The Cottage Ground in Amos Lane, Wednesfield has been the team's home since 1971. For the first ten years of their existence, they played at King George's Park. The Cottage itself was an institute for homeless and orphaned children until its closure in the early 1970s, and the land where the football club is now situated had been its sports field.

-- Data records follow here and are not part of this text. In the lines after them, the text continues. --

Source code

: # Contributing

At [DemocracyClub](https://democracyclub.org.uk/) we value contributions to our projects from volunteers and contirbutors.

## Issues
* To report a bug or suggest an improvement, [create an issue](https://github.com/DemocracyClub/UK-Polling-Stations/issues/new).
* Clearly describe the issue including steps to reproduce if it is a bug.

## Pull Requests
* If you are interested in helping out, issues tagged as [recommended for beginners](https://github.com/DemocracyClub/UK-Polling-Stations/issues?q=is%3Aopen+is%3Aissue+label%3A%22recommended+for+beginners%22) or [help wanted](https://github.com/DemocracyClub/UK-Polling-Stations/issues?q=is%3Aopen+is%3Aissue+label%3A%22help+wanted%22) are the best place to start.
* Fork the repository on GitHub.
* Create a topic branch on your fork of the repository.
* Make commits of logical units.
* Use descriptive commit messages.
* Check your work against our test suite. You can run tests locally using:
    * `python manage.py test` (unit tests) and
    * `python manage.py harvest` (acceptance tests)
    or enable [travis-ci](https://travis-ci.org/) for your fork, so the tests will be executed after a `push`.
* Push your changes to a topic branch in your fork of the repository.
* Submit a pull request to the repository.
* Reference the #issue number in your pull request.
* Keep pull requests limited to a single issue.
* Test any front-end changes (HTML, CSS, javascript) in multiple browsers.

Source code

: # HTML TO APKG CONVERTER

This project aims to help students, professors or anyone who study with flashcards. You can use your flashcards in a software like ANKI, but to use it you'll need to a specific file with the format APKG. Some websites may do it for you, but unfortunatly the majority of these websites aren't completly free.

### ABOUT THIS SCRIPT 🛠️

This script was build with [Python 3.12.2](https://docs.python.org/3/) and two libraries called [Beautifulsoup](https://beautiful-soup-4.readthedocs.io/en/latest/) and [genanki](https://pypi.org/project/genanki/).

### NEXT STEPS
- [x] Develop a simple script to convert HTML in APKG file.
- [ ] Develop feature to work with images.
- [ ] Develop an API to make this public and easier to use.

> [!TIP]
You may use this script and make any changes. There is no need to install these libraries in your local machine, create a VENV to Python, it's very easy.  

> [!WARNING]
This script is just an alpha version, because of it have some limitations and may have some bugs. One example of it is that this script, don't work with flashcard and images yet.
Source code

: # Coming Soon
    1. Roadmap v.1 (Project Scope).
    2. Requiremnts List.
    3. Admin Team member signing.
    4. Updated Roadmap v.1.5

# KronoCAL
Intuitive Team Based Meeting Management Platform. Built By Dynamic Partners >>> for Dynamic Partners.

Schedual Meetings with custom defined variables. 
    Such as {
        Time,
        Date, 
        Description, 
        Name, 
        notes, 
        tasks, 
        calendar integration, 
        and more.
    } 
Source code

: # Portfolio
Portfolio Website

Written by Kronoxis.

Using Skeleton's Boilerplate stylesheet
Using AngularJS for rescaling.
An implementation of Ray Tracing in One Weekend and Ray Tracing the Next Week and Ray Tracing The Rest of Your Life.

The highest attendance recorded at the Cottage Ground is 480. In 2003, a crowd of just 10 people was recorded for the visit of Biddulph Victoria, the lowest attendance ever recorded in the Midland Alliance.

==Honours==
- West Midlands Regional League
  - Premier Division Champions 1995–96, 1996–97
  - Division One Champions 1977–78
  - Division One A Champions 1976–77
  - JW Hunt Cup Winners 2007–08

==Records==
- Best league performance: 3rd in Midland Alliance, 2001–02
- Best FA Cup performance: 2nd qualifying round, 1983–84
- Best FA Vase performance: 3rd round, 1978–79, 1981–82

==Ladies' teams==
The club also has two open age ladies football teams based at the club although not affiliated with each other. Wednesfield FC Ladies play in the Birmingham County Women's League Premier Division. They have progressed through all the age groups since formation by manager Paul Smith in 2005. In the 2014–15 season they were Division 2 Champions with a 100% record which earned them a double promotion. Wednesfield Town Ladies play in the Birmingham Regional Women's League Premier Division.